His heart beat violently, giving him a sense of suffocation.

They left the dusty road, and mounted the banks silently, twisting in and out up the narrow path over slopes covered with yellow broom and magenta gladiolus, with snowy garlic flower, purple vetch, and masses of mauve wild thyme. The scent from the pine needles and the sage-plant rose from the cooling earth as the heat of the vivid, glaring day gave way under the clouds driven up by the rising wind.

At first, as they climbed the steep ascent, a rush of relief, a joyous flowing of his blood at being near her again, carried him away past all power of reason and doubt. It was happiness, just to see her slender figure swaying, as she mounted two paces in front of him, to hear her lightly-drawn breath, to catch the perfume of her hair, the half glimpse of her profile as the path twisted. But long before they stopped there had come a returning agony of doubt. What would she say when she at last spoke? What were they to be to each other in the future? Had he sinned beyond forgiveness? With one step he felt a mad spasm of hope, with the next the dull throb of a blank despair; and always with him, like the cloud left by a bad dream, was the grim shadow of his wife’s awakening beside the little table, in that darkened room.

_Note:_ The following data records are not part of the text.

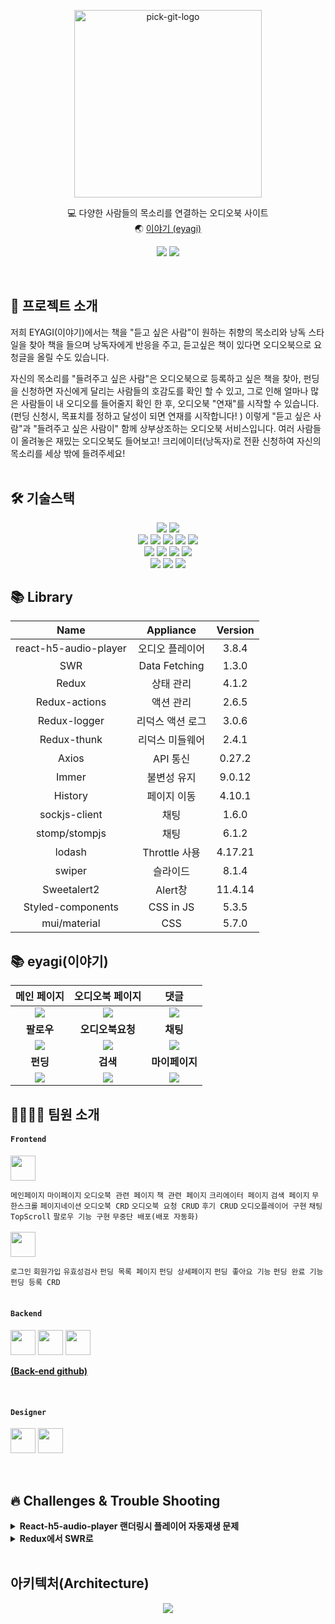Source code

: <p align="center">
<img src="https://user-images.githubusercontent.com/61370487/171013112-796a9d06-6b91-4012-9af7-ee9ccfb20eaf.png" alt="pick-git-logo" width="300" height="300">
</p>
<div align="center">
  
💻 다양한 사람들의 목소리를 연결하는 오디오북 사이트</br>
🌏 [이야기 (eyagi)](https://www.eyagibook.shop/)
</div>
<div align="center">
  
<a href="https://balanced-desk-3a4.notion.site/EYAGI-06e6113484324fe8ba37ec83e5e70b8d"><img src="https://img.shields.io/badge/Notion-%23000000.svg?style=for-the-badge&logo=notion&logoColor=white&link=https://balanced-desk-3a4.notion.site/EYAGI-06e6113484324fe8ba37ec83e5e70b8d/"/></a>
<a href="https://www.instagram.com/_eyagi_"><img src="https://img.shields.io/badge/Instagram-%23E4405F.svg?style=for-the-badge&logo=Instagram&logoColor=white&link=https://www.instagram.com/_eyagi_/"/></a>
  
</div>
<br/>

## 🙌 프로젝트 소개
 저희 EYAGI(이야기)에서는
책을 "듣고 싶은 사람"이 원하는 취향의 목소리와 낭독 스타일을 찾아 책을 들으며 낭독자에게 반응을 주고, 듣고싶은 책이 있다면 오디오북으로 요청글을 올릴 수도 있습니다.

자신의 목소리를 "들려주고 싶은 사람"은 오디오북으로 등록하고 싶은 책을 찾아, 펀딩을 신청하면 자신에게 달리는 사람들의 호감도를 확인 할 수 있고, 그로 인해 얼마나 많은 사람들이 내 오디오를 들어줄지 확인 한 후, 오디오북 "연재"를 시작할 수 있습니다. (펀딩 신청시, 목표치를 정하고 달성이 되면 연재를 시작합니다! )
이렇게 "듣고 싶은 사람"과 "들려주고 싶은 사람이" 함께 상부상조하는 오디오북 서비스입니다.
여러 사람들이 올려놓은 재밌는 오디오북도 들어보고!
크리에이터(낭독자)로 전환 신청하여 자신의 목소리를 세상 밖에 들려주세요!
<br />
<br />
## 🛠 기술스택
<p align="center">
<img src="https://img.shields.io/badge/JavaScript-F7DF1E?style=&logo=JavaScript&logoColor=white"/>
 <img src="https://img.shields.io/badge/Visual Studio Code-007ACC?style=&logo=Visual Studio Code&logoColor=white"/>
<br>
<img src="https://img.shields.io/badge/React-61DAFB?style=&logo=React&logoColor=white"/>
<img src="https://img.shields.io/badge/Redux-764ABC?style=&logo=Redux&logoColor=white"/>
<img src="https://img.shields.io/badge/React Router-CA4245?style=&logo=React Router&logoColor=white"/>
<img src="https://img.shields.io/badge/Axios-6828e2?style="/>
<img src="https://img.shields.io/badge/SWR-000000?style="/>
<br />
<img src="https://img.shields.io/badge/CSS-1572B6?style=&logo=CSS3&logoColor=white"/>
<img src="https://img.shields.io/badge/MUI-007FFF?style=&logo=MUI&logoColor=white"/> 
<img src="https://img.shields.io/badge/Swiper-6332F6?style=&logo=Swiper&logoColor=white"/> 
<img src="https://img.shields.io/badge/styled-components-DB7093?style=&logo=styled-components&logoColor=white"/>
<br>
 <img src="https://img.shields.io/badge/AWS Amplify-ff9900?style=&logo=AWS Amplify&logoColor=white"/>
 <img src="https://img.shields.io/badge/Git-F05032?style=&logo=Git&logoColor=white"/>
 <img src="https://img.shields.io/badge/GitHub-181717?style=&logo=GitHub&logoColor=white"/> 
</p>

## 📚 Library

|Name|Appliance|Version|
|:---:|:---:|:---:|
|react-h5-audio-player|오디오 플레이어|3.8.4|
|SWR|Data Fetching|1.3.0|
|Redux|상태 관리|4.1.2|
|Redux-actions|액션 관리|2.6.5|
|Redux-logger|리덕스 액션 로그|3.0.6|
|Redux-thunk|리덕스 미들웨어|2.4.1|
|Axios|API 통신|0.27.2|
|Immer|불변성 유지|9.0.12|
|History|페이지 이동|4.10.1|
|sockjs-client|채팅|1.6.0|
|stomp/stompjs|채팅|6.1.2|
|lodash|Throttle 사용|4.17.21|
|swiper|슬라이드|8.1.4|
|Sweetalert2|Alert창|11.4.14|
|Styled-components|CSS in JS|5.3.5|
|mui/material|CSS|5.7.0|


## :books: eyagi(이야기)
|메인 페이지|오디오북 페이지|댓글|
|:-:|:-:|:-:|
|<img src=https://user-images.githubusercontent.com/61370487/171026913-adb69bee-9171-4b12-b273-8f1a5fe828f3.gif>|<img src=https://user-images.githubusercontent.com/61370487/171030696-98bbaa9e-347b-4633-956c-77462db17670.gif>|<img src=https://user-images.githubusercontent.com/61370487/171026534-71d090f4-0d17-465b-aa59-c2384232e88c.gif>|
|<b>팔로우</b>|<b>오디오북요청</b>|<b>채팅</b>|
|<img src=https://user-images.githubusercontent.com/61370487/171026610-b4584b86-0174-4c28-ae57-b25fe1f561f8.gif>|<img src=https://user-images.githubusercontent.com/61370487/171030045-42a40812-b807-4b52-ab75-199d88a075eb.gif>|<img src=https://user-images.githubusercontent.com/61370487/171029947-8c62bbd1-fe94-41f6-9714-0a08e9e63151.gif>|
|<b>펀딩</b>|<b>검색</b>|<b>마이페이지</b>|
|<img src=https://user-images.githubusercontent.com/61370487/171026925-7215b3f8-7369-4f58-a4f6-bd57493b21ed.gif>|<img src=https://user-images.githubusercontent.com/61370487/171030108-3e4bc940-20ff-497a-9484-e920b958cef9.gif>|<img src=https://user-images.githubusercontent.com/61370487/171030132-8b300843-90f0-4e72-8271-933c75026aff.gif>|
## 👨‍💻👩‍💻 팀원 소개
#### `Frontend`
 <a href="https://github.com/JIEUN24" target="_blank"><img height="40"  src="https://img.shields.io/static/v1?label=React&message=최지은 &color=61dafb&style=for-the-badge&>"/></a>

 `메인페이지`  `마이페이지` `오디오북 관련 페이지` `책 관련 페이지` `크리에이터 페이지`  `검색 페이지` `무한스크롤` `페이지네이션` `오디오북 CRD` `오디오북 요청 CRUD` `후기 CRUD` `오디오플레이어 구현` `채팅` `TopScroll` `팔로우 기능 구현` `무중단 배포(배포 자동화)`
 <br />
 <br />
 <a href="https://github.com/hyopp" target="_blank"><img height="40"  src="https://img.shields.io/static/v1?label=React&message=권효빈 &color=61dafb&style=for-the-badge&>"/></a>
 
 `로그인` `회원가입` `유효성검사` `펀딩 목록 페이지` `펀딩 상세페이지` `펀딩 좋아요 기능` `펀딩 완료 기능` `펀딩 등록 CRD`
  <br />
 <br />
#### `Backend`
<a href="https://github.com/EunheaSong" target="_blank"><img height="40"  src="https://img.shields.io/static/v1?label=Spring&message=송은혜 &color=08CE5D&style=for-the-badge&>"/></a>
<a href="https://github.com/akrwkdrrr99" target="_blank"><img height="40"  src="https://img.shields.io/static/v1?label=Spring&message=김승균 &color=08CE5D&style=for-the-badge&>"/></a>
<a href="https://github.com/yunju2" target="_blank"><img height="40"  src="https://img.shields.io/static/v1?label=Spring&message=권윤주 &color=08CE5D&style=for-the-badge&>"/></a>

 **[(Back-end github)](https://github.com/Team-EYAGI/BE)** 

<br>

#### `Designer`
<a href="https://www.behance.net/lia_works" target="_blank"><img height="40"  src="https://img.shields.io/static/v1?label=Design&message=이아영 &color=F55C54&style=for-the-badge&>"/></a>
<a href="https://seo-jyun-0731.tistory.com/ 
https://blog.naver.com/seojyun0731" target="_blank"><img height="40"  src="https://img.shields.io/static/v1?label=Design&message=서지윤 &color=F55C54&style=for-the-badge&>"/></a>

<br>


## 🔥 Challenges & Trouble Shooting
<details>
<summary><strong>React-h5-audio-player 랜더링시 플레이어 자동재생 문제</strong></summary>
  <br/>
  <ul>
<li><strong>문제상황</strong>
<p>- 오디오를 등록한 후 페이지 이동 후 랜더링이 될 때 모든 플레이어의 음악이 자동재생되는 문제가 발생했다.
<li><strong>해결방안</strong>
<p>-  react-h5-audio-player에서 기본적으로 제공하는 autoplay를 이용해보려고 했지만 autoplay가 먹히지 않았다.
<p>- 리액트 훅 useRef를 이용하여 플레이어를 정지시키는 방법을 이용했다.
<li><strong>결과</strong>
<p>- 먼저 useRef를 이용해 마이페이지에 있는 오디오 플레이어에 접근한 후, useEffect를 이용해 랜더링시 재생 버튼을 정지시킨다.
  </ul>
</details>
  
<details>
<summary><strong>Redux에서 SWR로</strong></summary>
  <br/>
  <ul>
<li><strong>문제상황</strong>
<p>- 전역상태관리를 위해 리덕스라는 상태관리 라이브러리를 선택하여 사용했는데 리덕스를 사용하다보니 몇가지의 불편한점과 비효율적인 면이 눈에 보이기 시작했다.
<p>- 리덕스를 이용하면서 비동기 처리를 위해 redux-thunk라는 미들웨어를 사용했는데 리덕스 흐름에 따라 View -> Dispatch -> Action -> Reducer -> Store -> State 코드를 작성하며 생각보다 많은 코드 양과 한번 가져왔던 정보라도 다시 get요청을 하면 요청을 할 때마다 새롭게 데이터를 불러와야 하는 것이 비효율적이라는 생각이 들었다. 또한 지속적으로 리덕스 로컬 스토어의 상태를 서버 상태와 맞추기 위해 동기화 해야 하는 추가 작업에도 불편함을 느꼈다.
<li><strong>해결방안</strong>
<p>- 리덕스의 불편한 점을 해결해보고자 data fetching 라이브러리를 찾아보던 중 SWR과 React-Query를 알게 되었는데 프로젝트 기간이 얼마 남지 않은 상태에서 진행해야하기 때문에 SWR을 먼저 부분 적용해보기로 결정했다.
<p>- 리덕스에서 SWR로 부분 변경(GET) -> - 리덕스를 사용하면 액션, 액션 생성 함수, 미들웨어, 리듀서, 스토어에 대한 코드를 하나하나 모두 작성해야하지만 SWR은 그러한 작업을 확 줄여준다.
 또한 SWR은 기본적으로 한번 가지고 온 데이터를 저장해두며 일정 시간마다 자동으로 네트워크 통신을 하기 때문에 자동으로 최신화 작업이 이루어진다.
<li><strong>결과</strong>
<p>-  redux를 이용하여 get요청을 시도했을 때보다 훨씬 더 간편하고 data fetching 관리가 수월해졌다는 것을 알 수 있다.
  </ul>
</details>

<br>

## 아키텍처(Architecture)
<p align="center">
<img src="https://user-images.githubusercontent.com/61370487/171033795-ff2ec9f8-cbcc-4d7f-8c01-0b2360dc2dc4.png">
</p>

They were high up now among the olives, and neither had spoken. A gloomy, purple hue had spread like a pall over the broken ridges of the mountains, which ran inland to the west. It shaded up from the surf-girt, murky sea, and deepened on the sides of the hills till it crowned the summit with a hard, blue line against the veiled sky. Upon the remote greyness of the westward sea the hidden sun threw a narrow streak of yellow light. Where the sun had travelled, far as the gloomy horizon, the violet waters brooded in long, broken ridges, and inshore little white waves hissed at the borders of shallow, turquoise pools.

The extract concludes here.